The NEU was one of four teaching unions to accept the offer. The National Association of Schoolteachers/Union of Women Teachers (the NASUWT) arguably performed even worse during this pay dispute – they balloted their members for strike action late last year and, despite the ballot returning a 90% vote in favour of strike action, the vote fell foul of anti-trade union laws because only 42% of members returned their papers. All in all, the conclusion of the teachers’ strike can only be viewed as yet another trade union collapse in a period of collapses in teaching, the Royal Mail and the NHS.

To refresh our memories, on 11th July the Communication Workers Union announced that their members had voted to accept a below-inflation pay rise and degradation of attendance policies after the CWU bureaucracy failed to call the union’s members out for a single day of strike action in 2023, despite them sacrificing considerable amounts of money in strike action taken from May 2022 until the end of that year. Within days of the CWU’s collapse being confirmed, Royal Mail leapt into action against its members, extending attendance reviews by six months while the union scrambled around trying to reassure the membership that it could workshop its way out of the quagmire it had willingly leapt feet-first into. It also meant that CWU members who were suspended, disciplined, or both as a result of trumped-up charges brought by Royal Mail for alleged misconduct would only have their case reviewed, not dropped.

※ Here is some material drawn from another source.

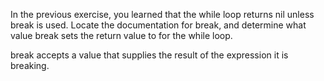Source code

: In the previous exercise, you learned that the while loop returns nil unless break is used. Locate the documentation for break, and determine what value break sets the return value to for the while loop.

break accepts a value that supplies the result of the expression it is breaking.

On 27th June, the Royal College of Nursing effectively ended their pay dispute with the NHS when their attempted re-ballot of their members for further strike action failed to meet the 50% turnout threshold demanded by anti-trade union laws. This was after several other trade unions, including Unison, GMB and the Royal College of Midwives collectively capitulated and accepted the insulting and below-inflation pay offer from the Government, while the RCN itself had originally recommended the same deal to its members for acceptance, only to be given a bloody nose by its own membership, who rejected the deal, took further strike action, and extended the dispute for another two months.

The collapse of the teachers, posties and nurses strikes effectively ends a period of over a year of class struggle in Britain, as workers have fought and sacrificed their own wages in the face of rampant inflation, skyrocketing food and fuel prices, only to be betrayed by their own union leaderships. In these three cases in particular, trade union bureaucracies have been dragged into disputes by their membership, only for them to collapse into seeking a settlement at almost any cost. Only RMT and ASLEF, still fighting in their long-standing dispute with the train operating companies after over four years without a pay rise, along with Unite, who are fighting many varied and localised disputes across a raft of industries, are outliers.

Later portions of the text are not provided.